**What needs to be done**
Every entry that follows should be output exactly, and every image in it left out.

**Available data**
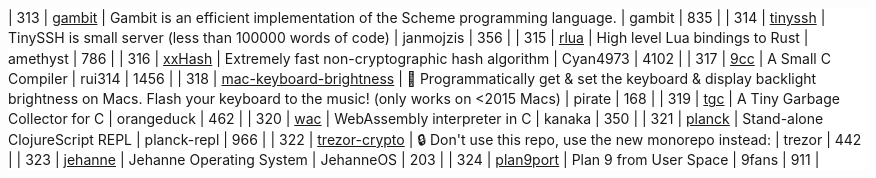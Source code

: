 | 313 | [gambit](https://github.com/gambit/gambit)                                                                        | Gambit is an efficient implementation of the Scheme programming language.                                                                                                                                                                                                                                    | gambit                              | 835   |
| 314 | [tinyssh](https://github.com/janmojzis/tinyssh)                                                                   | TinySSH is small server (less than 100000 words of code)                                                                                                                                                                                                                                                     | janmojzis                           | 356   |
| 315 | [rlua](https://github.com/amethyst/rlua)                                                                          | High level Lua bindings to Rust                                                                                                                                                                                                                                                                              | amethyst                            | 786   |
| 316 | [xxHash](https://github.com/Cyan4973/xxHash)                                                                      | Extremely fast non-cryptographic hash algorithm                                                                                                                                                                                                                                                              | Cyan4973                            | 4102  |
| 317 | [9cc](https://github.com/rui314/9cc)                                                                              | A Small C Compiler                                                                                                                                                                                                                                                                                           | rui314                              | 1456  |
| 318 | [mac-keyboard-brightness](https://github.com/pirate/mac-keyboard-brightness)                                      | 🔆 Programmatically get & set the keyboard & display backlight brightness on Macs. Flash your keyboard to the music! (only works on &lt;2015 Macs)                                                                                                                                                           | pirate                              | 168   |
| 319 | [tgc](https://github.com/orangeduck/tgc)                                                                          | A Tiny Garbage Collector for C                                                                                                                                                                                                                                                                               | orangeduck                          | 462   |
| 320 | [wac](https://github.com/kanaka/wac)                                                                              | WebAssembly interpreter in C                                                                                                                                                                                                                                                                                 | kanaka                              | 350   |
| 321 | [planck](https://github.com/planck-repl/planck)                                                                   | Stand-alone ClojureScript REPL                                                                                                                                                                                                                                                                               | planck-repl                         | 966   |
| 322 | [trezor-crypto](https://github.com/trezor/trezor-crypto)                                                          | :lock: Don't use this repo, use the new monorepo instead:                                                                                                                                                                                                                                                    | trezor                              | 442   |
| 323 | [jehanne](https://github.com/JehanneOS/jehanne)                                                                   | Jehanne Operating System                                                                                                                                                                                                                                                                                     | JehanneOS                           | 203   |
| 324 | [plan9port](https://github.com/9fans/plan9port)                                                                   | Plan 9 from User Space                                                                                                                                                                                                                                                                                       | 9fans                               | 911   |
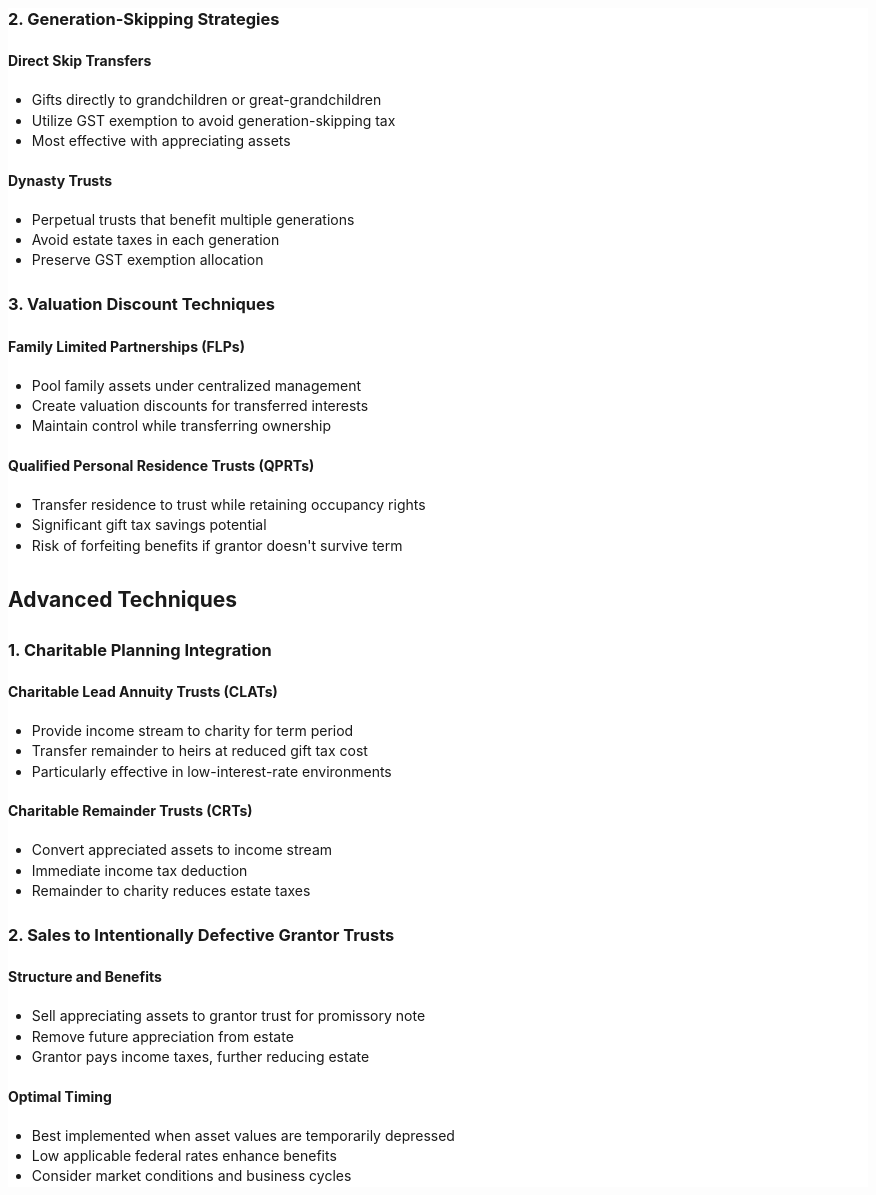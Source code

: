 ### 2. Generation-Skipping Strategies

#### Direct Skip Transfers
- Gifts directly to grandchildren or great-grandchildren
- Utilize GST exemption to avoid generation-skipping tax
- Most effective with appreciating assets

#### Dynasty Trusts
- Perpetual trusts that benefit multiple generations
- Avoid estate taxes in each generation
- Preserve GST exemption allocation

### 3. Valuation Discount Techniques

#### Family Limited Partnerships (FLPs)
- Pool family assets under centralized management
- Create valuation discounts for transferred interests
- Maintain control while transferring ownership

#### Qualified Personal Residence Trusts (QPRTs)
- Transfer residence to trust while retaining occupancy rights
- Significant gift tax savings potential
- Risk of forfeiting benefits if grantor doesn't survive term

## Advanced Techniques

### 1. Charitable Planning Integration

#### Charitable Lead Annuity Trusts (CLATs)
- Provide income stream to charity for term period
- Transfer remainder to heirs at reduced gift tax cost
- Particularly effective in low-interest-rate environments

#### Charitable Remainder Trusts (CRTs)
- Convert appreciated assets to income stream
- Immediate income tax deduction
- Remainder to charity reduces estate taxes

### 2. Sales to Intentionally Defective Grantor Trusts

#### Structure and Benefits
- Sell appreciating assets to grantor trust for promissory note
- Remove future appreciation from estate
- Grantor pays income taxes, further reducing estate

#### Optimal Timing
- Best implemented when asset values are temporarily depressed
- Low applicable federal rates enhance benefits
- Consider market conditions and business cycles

**Task solution**
Source code

: | 313 | [gambit](https://github.com/gambit/gambit)                                                                        | Gambit is an efficient implementation of the Scheme programming language.                                                                                                                                                                                                                                    | gambit                              | 835   |
| 314 | [tinyssh](https://github.com/janmojzis/tinyssh)                                                                   | TinySSH is small server (less than 100000 words of code)                                                                                                                                                                                                                                                     | janmojzis                           | 356   |
| 315 | [rlua](https://github.com/amethyst/rlua)                                                                          | High level Lua bindings to Rust                                                                                                                                                                                                                                                                              | amethyst                            | 786   |
| 316 | [xxHash](https://github.com/Cyan4973/xxHash)                                                                      | Extremely fast non-cryptographic hash algorithm                                                                                                                                                                                                                                                              | Cyan4973                            | 4102  |
| 317 | [9cc](https://github.com/rui314/9cc)                                                                              | A Small C Compiler                                                                                                                                                                                                                                                                                           | rui314                              | 1456  |
| 318 | [mac-keyboard-brightness](https://github.com/pirate/mac-keyboard-brightness)                                      | 🔆 Programmatically get & set the keyboard & display backlight brightness on Macs. Flash your keyboard to the music! (only works on &lt;2015 Macs)                                                                                                                                                           | pirate                              | 168   |
| 319 | [tgc](https://github.com/orangeduck/tgc)                                                                          | A Tiny Garbage Collector for C                                                                                                                                                                                                                                                                               | orangeduck                          | 462   |
| 320 | [wac](https://github.com/kanaka/wac)                                                                              | WebAssembly interpreter in C                                                                                                                                                                                                                                                                                 | kanaka                              | 350   |
| 321 | [planck](https://github.com/planck-repl/planck)                                                                   | Stand-alone ClojureScript REPL                                                                                                                                                                                                                                                                               | planck-repl                         | 966   |
| 322 | [trezor-crypto](https://github.com/trezor/trezor-crypto)                                                          | :lock: Don't use this repo, use the new monorepo instead:                                                                                                                                                                                                                                                    | trezor                              | 442   |
| 323 | [jehanne](https://github.com/JehanneOS/jehanne)                                                                   | Jehanne Operating System                                                                                                                                                                                                                                                                                     | JehanneOS                           | 203   |
| 324 | [plan9port](https://github.com/9fans/plan9port)                                                                   | Plan 9 from User Space                                                                                                                                                                                                                                                                                       | 9fans                               | 911   |
Source code

: ### 2. Generation-Skipping Strategies

#### Direct Skip Transfers
- Gifts directly to grandchildren or great-grandchildren
- Utilize GST exemption to avoid generation-skipping tax
- Most effective with appreciating assets

#### Dynasty Trusts
- Perpetual trusts that benefit multiple generations
- Avoid estate taxes in each generation
- Preserve GST exemption allocation

### 3. Valuation Discount Techniques

#### Family Limited Partnerships (FLPs)
- Pool family assets under centralized management
- Create valuation discounts for transferred interests
- Maintain control while transferring ownership

#### Qualified Personal Residence Trusts (QPRTs)
- Transfer residence to trust while retaining occupancy rights
- Significant gift tax savings potential
- Risk of forfeiting benefits if grantor doesn't survive term

## Advanced Techniques

### 1. Charitable Planning Integration

#### Charitable Lead Annuity Trusts (CLATs)
- Provide income stream to charity for term period
- Transfer remainder to heirs at reduced gift tax cost
- Particularly effective in low-interest-rate environments

#### Charitable Remainder Trusts (CRTs)
- Convert appreciated assets to income stream
- Immediate income tax deduction
- Remainder to charity reduces estate taxes

### 2. Sales to Intentionally Defective Grantor Trusts

#### Structure and Benefits
- Sell appreciating assets to grantor trust for promissory note
- Remove future appreciation from estate
- Grantor pays income taxes, further reducing estate

#### Optimal Timing
- Best implemented when asset values are temporarily depressed
- Low applicable federal rates enhance benefits
- Consider market conditions and business cycles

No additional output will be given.